[[ Records provided open ]]

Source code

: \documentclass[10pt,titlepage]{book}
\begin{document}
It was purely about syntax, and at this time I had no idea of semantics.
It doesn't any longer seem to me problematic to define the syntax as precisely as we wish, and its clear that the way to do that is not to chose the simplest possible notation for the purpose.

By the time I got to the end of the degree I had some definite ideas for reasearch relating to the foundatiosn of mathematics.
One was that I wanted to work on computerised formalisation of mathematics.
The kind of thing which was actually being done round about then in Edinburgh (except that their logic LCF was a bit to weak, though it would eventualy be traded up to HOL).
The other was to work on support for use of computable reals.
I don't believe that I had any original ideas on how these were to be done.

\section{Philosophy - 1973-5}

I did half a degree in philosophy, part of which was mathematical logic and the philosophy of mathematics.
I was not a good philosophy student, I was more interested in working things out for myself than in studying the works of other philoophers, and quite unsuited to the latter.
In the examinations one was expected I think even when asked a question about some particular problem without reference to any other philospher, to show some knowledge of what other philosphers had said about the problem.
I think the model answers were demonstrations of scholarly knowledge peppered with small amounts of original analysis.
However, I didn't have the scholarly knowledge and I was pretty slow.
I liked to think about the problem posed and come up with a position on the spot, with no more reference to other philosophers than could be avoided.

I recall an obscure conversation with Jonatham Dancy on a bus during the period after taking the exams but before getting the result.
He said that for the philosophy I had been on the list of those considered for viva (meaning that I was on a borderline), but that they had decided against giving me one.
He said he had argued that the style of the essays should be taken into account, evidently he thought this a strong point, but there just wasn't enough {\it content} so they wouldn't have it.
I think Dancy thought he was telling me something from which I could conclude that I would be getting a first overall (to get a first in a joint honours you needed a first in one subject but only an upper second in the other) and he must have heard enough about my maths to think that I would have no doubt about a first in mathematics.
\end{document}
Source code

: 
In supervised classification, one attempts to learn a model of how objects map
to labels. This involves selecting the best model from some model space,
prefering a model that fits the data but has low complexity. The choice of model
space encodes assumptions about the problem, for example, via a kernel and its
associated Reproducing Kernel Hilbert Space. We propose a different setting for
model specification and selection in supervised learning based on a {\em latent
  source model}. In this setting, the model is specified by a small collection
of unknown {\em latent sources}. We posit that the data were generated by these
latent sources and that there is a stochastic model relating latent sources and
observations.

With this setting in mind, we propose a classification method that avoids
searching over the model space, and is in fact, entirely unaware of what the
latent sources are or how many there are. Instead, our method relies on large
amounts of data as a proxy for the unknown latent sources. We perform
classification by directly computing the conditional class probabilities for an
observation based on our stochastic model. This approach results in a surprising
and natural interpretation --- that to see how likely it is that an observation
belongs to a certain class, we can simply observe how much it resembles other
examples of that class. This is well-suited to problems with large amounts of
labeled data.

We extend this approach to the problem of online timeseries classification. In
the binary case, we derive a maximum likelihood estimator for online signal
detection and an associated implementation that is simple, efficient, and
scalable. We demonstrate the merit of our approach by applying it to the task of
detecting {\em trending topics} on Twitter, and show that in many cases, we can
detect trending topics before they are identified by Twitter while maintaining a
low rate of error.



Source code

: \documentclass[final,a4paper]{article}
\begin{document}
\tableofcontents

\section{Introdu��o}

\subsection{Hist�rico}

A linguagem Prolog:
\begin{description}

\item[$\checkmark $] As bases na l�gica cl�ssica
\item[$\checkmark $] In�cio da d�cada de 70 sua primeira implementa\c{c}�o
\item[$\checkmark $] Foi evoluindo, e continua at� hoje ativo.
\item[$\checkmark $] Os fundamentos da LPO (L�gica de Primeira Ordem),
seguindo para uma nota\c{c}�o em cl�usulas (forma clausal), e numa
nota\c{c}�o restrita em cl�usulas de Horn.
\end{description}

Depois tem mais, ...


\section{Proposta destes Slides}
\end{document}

[[ Records provided closed ]]

If a line appears above, it belongs in your answer, printed exactly.

Source code

: \documentclass[10pt,titlepage]{book}
\begin{document}
It was purely about syntax, and at this time I had no idea of semantics.
It doesn't any longer seem to me problematic to define the syntax as precisely as we wish, and its clear that the way to do that is not to chose the simplest possible notation for the purpose.

By the time I got to the end of the degree I had some definite ideas for reasearch relating to the foundatiosn of mathematics.
One was that I wanted to work on computerised formalisation of mathematics.
The kind of thing which was actually being done round about then in Edinburgh (except that their logic LCF was a bit to weak, though it would eventualy be traded up to HOL).
The other was to work on support for use of computable reals.
I don't believe that I had any original ideas on how these were to be done.

\section{Philosophy - 1973-5}

I did half a degree in philosophy, part of which was mathematical logic and the philosophy of mathematics.
I was not a good philosophy student, I was more interested in working things out for myself than in studying the works of other philoophers, and quite unsuited to the latter.
In the examinations one was expected I think even when asked a question about some particular problem without reference to any other philospher, to show some knowledge of what other philosphers had said about the problem.
I think the model answers were demonstrations of scholarly knowledge peppered with small amounts of original analysis.
However, I didn't have the scholarly knowledge and I was pretty slow.
I liked to think about the problem posed and come up with a position on the spot, with no more reference to other philosophers than could be avoided.

I recall an obscure conversation with Jonatham Dancy on a bus during the period after taking the exams but before getting the result.
He said that for the philosophy I had been on the list of those considered for viva (meaning that I was on a borderline), but that they had decided against giving me one.
He said he had argued that the style of the essays should be taken into account, evidently he thought this a strong point, but there just wasn't enough {\it content} so they wouldn't have it.
I think Dancy thought he was telling me something from which I could conclude that I would be getting a first overall (to get a first in a joint honours you needed a first in one subject but only an upper second in the other) and he must have heard enough about my maths to think that I would have no doubt about a first in mathematics.
\end{document}
Source code

: 
In supervised classification, one attempts to learn a model of how objects map
to labels. This involves selecting the best model from some model space,
prefering a model that fits the data but has low complexity. The choice of model
space encodes assumptions about the problem, for example, via a kernel and its
associated Reproducing Kernel Hilbert Space. We propose a different setting for
model specification and selection in supervised learning based on a {\em latent
  source model}. In this setting, the model is specified by a small collection
of unknown {\em latent sources}. We posit that the data were generated by these
latent sources and that there is a stochastic model relating latent sources and
observations.

With this setting in mind, we propose a classification method that avoids
searching over the model space, and is in fact, entirely unaware of what the
latent sources are or how many there are. Instead, our method relies on large
amounts of data as a proxy for the unknown latent sources. We perform
classification by directly computing the conditional class probabilities for an
observation based on our stochastic model. This approach results in a surprising
and natural interpretation --- that to see how likely it is that an observation
belongs to a certain class, we can simply observe how much it resembles other
examples of that class. This is well-suited to problems with large amounts of
labeled data.

We extend this approach to the problem of online timeseries classification. In
the binary case, we derive a maximum likelihood estimator for online signal
detection and an associated implementation that is simple, efficient, and
scalable. We demonstrate the merit of our approach by applying it to the task of
detecting {\em trending topics} on Twitter, and show that in many cases, we can
detect trending topics before they are identified by Twitter while maintaining a
low rate of error.



Source code

: \documentclass[final,a4paper]{article}
\begin{document}
\tableofcontents

\section{Introdu��o}

\subsection{Hist�rico}

A linguagem Prolog:
\begin{description}

\item[$\checkmark $] As bases na l�gica cl�ssica
\item[$\checkmark $] In�cio da d�cada de 70 sua primeira implementa\c{c}�o
\item[$\checkmark $] Foi evoluindo, e continua at� hoje ativo.
\item[$\checkmark $] Os fundamentos da LPO (L�gica de Primeira Ordem),
seguindo para uma nota\c{c}�o em cl�usulas (forma clausal), e numa
nota\c{c}�o restrita em cl�usulas de Horn.
\end{description}

Depois tem mais, ...


\section{Proposta destes Slides}
\end{document}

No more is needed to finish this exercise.